Excerpted records START
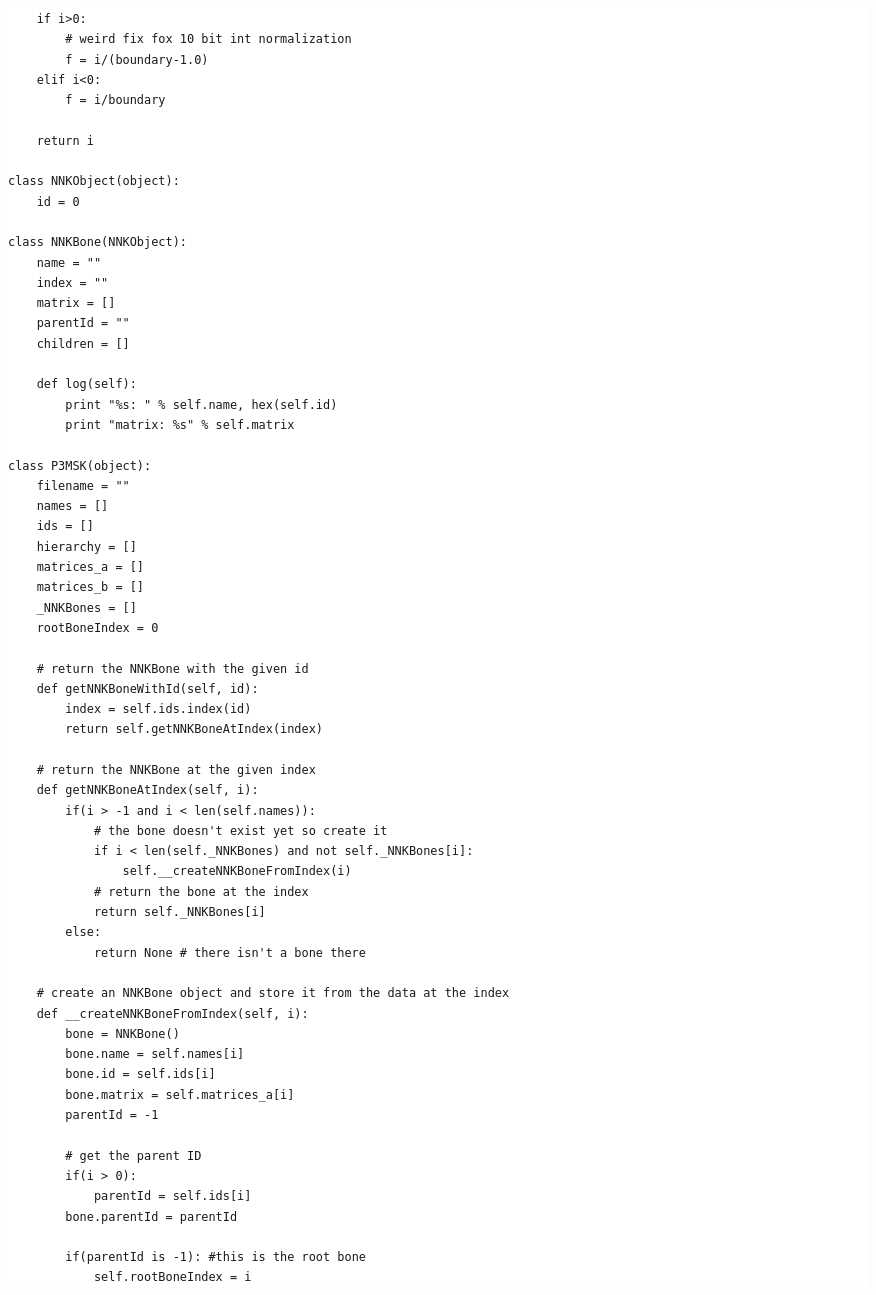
 ```
	if i>0:
		# weird fix fox 10 bit int normalization
		f = i/(boundary-1.0)
	elif i<0:
		f = i/boundary

	return i

class NNKObject(object):
	id = 0

class NNKBone(NNKObject):
	name = ""
	index = ""
	matrix = []
	parentId = ""
	children = []

	def log(self):
		print "%s: " % self.name, hex(self.id)
		print "matrix: %s" % self.matrix

class P3MSK(object):
	filename = ""
	names = []
	ids = []
	hierarchy = []
	matrices_a = []
	matrices_b = []
	_NNKBones = []
	rootBoneIndex = 0

	# return the NNKBone with the given id
	def getNNKBoneWithId(self, id):
		index = self.ids.index(id)
		return self.getNNKBoneAtIndex(index)

	# return the NNKBone at the given index
	def getNNKBoneAtIndex(self, i):
		if(i > -1 and i < len(self.names)):
			# the bone doesn't exist yet so create it
			if i < len(self._NNKBones) and not self._NNKBones[i]:
				self.__createNNKBoneFromIndex(i)
			# return the bone at the index
			return self._NNKBones[i]
		else:
			return None # there isn't a bone there

	# create an NNKBone object and store it from the data at the index
	def __createNNKBoneFromIndex(self, i):
		bone = NNKBone()
		bone.name = self.names[i]
		bone.id = self.ids[i]
		bone.matrix = self.matrices_a[i]
		parentId = -1

		# get the parent ID
		if(i > 0):
			parentId = self.ids[i]
		bone.parentId = parentId

		if(parentId is -1): #this is the root bone
			self.rootBoneIndex = i
```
Excerpted records END
* _What you will do_
Every line of the records above should be copied exactly, while the pictures are left behind.

* _Solution_
 ```
	if i>0:
		# weird fix fox 10 bit int normalization
		f = i/(boundary-1.0)
	elif i<0:
		f = i/boundary

	return i

class NNKObject(object):
	id = 0

class NNKBone(NNKObject):
	name = ""
	index = ""
	matrix = []
	parentId = ""
	children = []

	def log(self):
		print "%s: " % self.name, hex(self.id)
		print "matrix: %s" % self.matrix

class P3MSK(object):
	filename = ""
	names = []
	ids = []
	hierarchy = []
	matrices_a = []
	matrices_b = []
	_NNKBones = []
	rootBoneIndex = 0

	# return the NNKBone with the given id
	def getNNKBoneWithId(self, id):
		index = self.ids.index(id)
		return self.getNNKBoneAtIndex(index)

	# return the NNKBone at the given index
	def getNNKBoneAtIndex(self, i):
		if(i > -1 and i < len(self.names)):
			# the bone doesn't exist yet so create it
			if i < len(self._NNKBones) and not self._NNKBones[i]:
				self.__createNNKBoneFromIndex(i)
			# return the bone at the index
			return self._NNKBones[i]
		else:
			return None # there isn't a bone there

	# create an NNKBone object and store it from the data at the index
	def __createNNKBoneFromIndex(self, i):
		bone = NNKBone()
		bone.name = self.names[i]
		bone.id = self.ids[i]
		bone.matrix = self.matrices_a[i]
		parentId = -1

		# get the parent ID
		if(i > 0):
			parentId = self.ids[i]
		bone.parentId = parentId

		if(parentId is -1): #this is the root bone
			self.rootBoneIndex = i
```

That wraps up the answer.